Another casualty in my continued use of my audible.com account, “Outliers”, was highly insightful to yours truly and applicable to any student of the Martial Arts. An outlier, as defined by Wikipedia:
In statistics, an outlier[1] is an observation that is numerically distant from the rest of the data. Grubbs (Grubbs, F. E.: 1969, Procedures for detecting outlying observations in samples. Technometrics 11, 1–21. ) defined an outlier as:
An outlying observation, or outlier, is one that appears to deviate markedly from other members of the sample in which it occurs
Who is an outlier? Someone with exceptional and outstanding differences from the crowd, to put it simply, is an outlier. In this thought-provoking work, Gladwell analyzes some great successes – Bill Gates, Mozart, champion Canadian hockey players etc.

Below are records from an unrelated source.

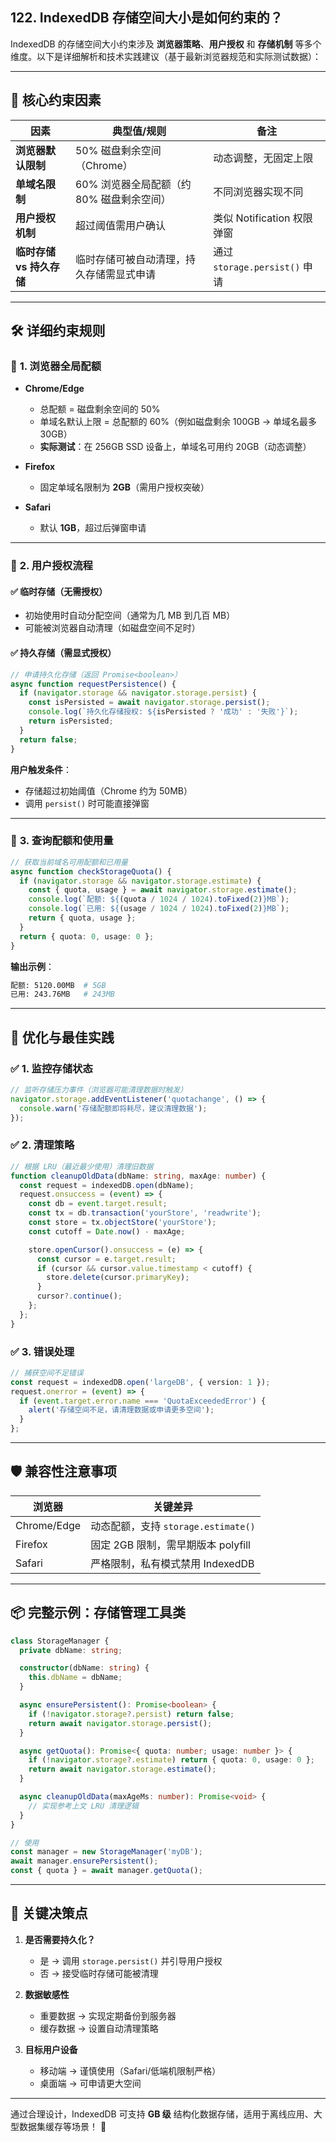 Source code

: ## 122. IndexedDB 存储空间大小是如何约束的？

IndexedDB 的存储空间大小约束涉及 **浏览器策略**、**用户授权** 和 **存储机制** 等多个维度。以下是详细解析和技术实践建议（基于最新浏览器规范和实际测试数据）：

---

## 🌟 **核心约束因素**
| **因素**               | **典型值/规则**                          | **备注**                          |
|------------------------|----------------------------------------|-----------------------------------|
| **浏览器默认限制**     | 50% 磁盘剩余空间（Chrome）             | 动态调整，无固定上限              |
| **单域名限制**         | 60% 浏览器全局配额（约 80% 磁盘剩余空间）| 不同浏览器实现不同                |
| **用户授权机制**       | 超过阈值需用户确认                     | 类似 Notification 权限弹窗       |
| **临时存储 vs 持久存储**| 临时存储可被自动清理，持久存储需显式申请 | 通过 `storage.persist()` 申请     |

---

## 🛠 **详细约束规则**
### 📌 **1. 浏览器全局配额**
- **Chrome/Edge**
    - 总配额 = 磁盘剩余空间的 50%
    - 单域名默认上限 = 总配额的 60%（例如磁盘剩余 100GB → 单域名最多 30GB）
    - **实际测试**：在 256GB SSD 设备上，单域名可用约 20GB（动态调整）

- **Firefox**
    - 固定单域名限制为 **2GB**（需用户授权突破）

- **Safari**
    - 默认 **1GB**，超过后弹窗申请

---

### 📌 **2. 用户授权流程**
#### ✅ **临时存储（无需授权）**
- 初始使用时自动分配空间（通常为几 MB 到几百 MB）
- 可能被浏览器自动清理（如磁盘空间不足时）

#### ✅ **持久存储（需显式授权）**
```typescript
// 申请持久化存储（返回 Promise<boolean>）
async function requestPersistence() {
  if (navigator.storage && navigator.storage.persist) {
    const isPersisted = await navigator.storage.persist();
    console.log(`持久化存储授权: ${isPersisted ? '成功' : '失败'}`);
    return isPersisted;
  }
  return false;
}
```
**用户触发条件**：
- 存储超过初始阈值（Chrome 约为 50MB）
- 调用 `persist()` 时可能直接弹窗

---

### 📌 **3. 查询配额和使用量**
```typescript
// 获取当前域名可用配额和已用量
async function checkStorageQuota() {
  if (navigator.storage && navigator.storage.estimate) {
    const { quota, usage } = await navigator.storage.estimate();
    console.log(`配额: ${(quota / 1024 / 1024).toFixed(2)}MB`);
    console.log(`已用: ${(usage / 1024 / 1024).toFixed(2)}MB`);
    return { quota, usage };
  }
  return { quota: 0, usage: 0 };
}
```
**输出示例**：
```bash
配额: 5120.00MB  # 5GB
已用: 243.76MB   # 243MB
```

---

## 🚀 **优化与最佳实践**
### ✅ **1. 监控存储状态**
```typescript
// 监听存储压力事件（浏览器可能清理数据时触发）
navigator.storage.addEventListener('quotachange', () => {
  console.warn('存储配额即将耗尽，建议清理数据');
});
```

### ✅ **2. 清理策略**
```typescript
// 根据 LRU（最近最少使用）清理旧数据
function cleanupOldData(dbName: string, maxAge: number) {
  const request = indexedDB.open(dbName);
  request.onsuccess = (event) => {
    const db = event.target.result;
    const tx = db.transaction('yourStore', 'readwrite');
    const store = tx.objectStore('yourStore');
    const cutoff = Date.now() - maxAge;

    store.openCursor().onsuccess = (e) => {
      const cursor = e.target.result;
      if (cursor && cursor.value.timestamp < cutoff) {
        store.delete(cursor.primaryKey);
      }
      cursor?.continue();
    };
  };
}
```

### ✅ **3. 错误处理**
```typescript
// 捕获空间不足错误
const request = indexedDB.open('largeDB', { version: 1 });
request.onerror = (event) => {
  if (event.target.error.name === 'QuotaExceededError') {
    alert('存储空间不足，请清理数据或申请更多空间');
  }
};
```

---

## 🛡️ **兼容性注意事项**
| **浏览器**       | **关键差异**                              |
|------------------|-----------------------------------------|
| Chrome/Edge      | 动态配额，支持 `storage.estimate()`      |
| Firefox          | 固定 2GB 限制，需早期版本 polyfill       |
| Safari           | 严格限制，私有模式禁用 IndexedDB          |

---

## 📦 **完整示例：存储管理工具类**
```typescript
class StorageManager {
  private dbName: string;

  constructor(dbName: string) {
    this.dbName = dbName;
  }

  async ensurePersistent(): Promise<boolean> {
    if (!navigator.storage?.persist) return false;
    return await navigator.storage.persist();
  }

  async getQuota(): Promise<{ quota: number; usage: number }> {
    if (!navigator.storage?.estimate) return { quota: 0, usage: 0 };
    return await navigator.storage.estimate();
  }

  async cleanupOldData(maxAgeMs: number): Promise<void> {
    // 实现参考上文 LRU 清理逻辑
  }
}

// 使用
const manager = new StorageManager('myDB');
await manager.ensurePersistent();
const { quota } = await manager.getQuota();
```

---

## 🎯 **关键决策点**
1. **是否需要持久化？**
    - 是 → 调用 `storage.persist()` 并引导用户授权
    - 否 → 接受临时存储可能被清理

2. **数据敏感性**
    - 重要数据 → 实现定期备份到服务器
    - 缓存数据 → 设置自动清理策略

3. **目标用户设备**
    - 移动端 → 谨慎使用（Safari/低端机限制严格）
    - 桌面端 → 可申请更大空间

---

通过合理设计，IndexedDB 可支持 **GB 级** 结构化数据存储，适用于离线应用、大型数据集缓存等场景！ 🚀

He discusses the 10,000 hour effect – to put simply, that any outlier and solid achiever never truly gets their best results until after 10,000 hours of practice or training in any study. Try that on for size – it is a daunting number – with obsessive practice (20 hours a week)you can achieve that level in 10 years. One 2 hour class 2x a month will take you 208 years.
The good news in this work though is that the seemingly unreal people are just like you – average people, they simply worked harder than everyone else did. Tiger Woods is a great golfer, but played constantly since he was 3 years old! As Jon Gruden says “it doesn’t take talent, it takes effort”.
So, my question to you is this: Will YOU be the one who puts in the extra work to be the best YOU can be?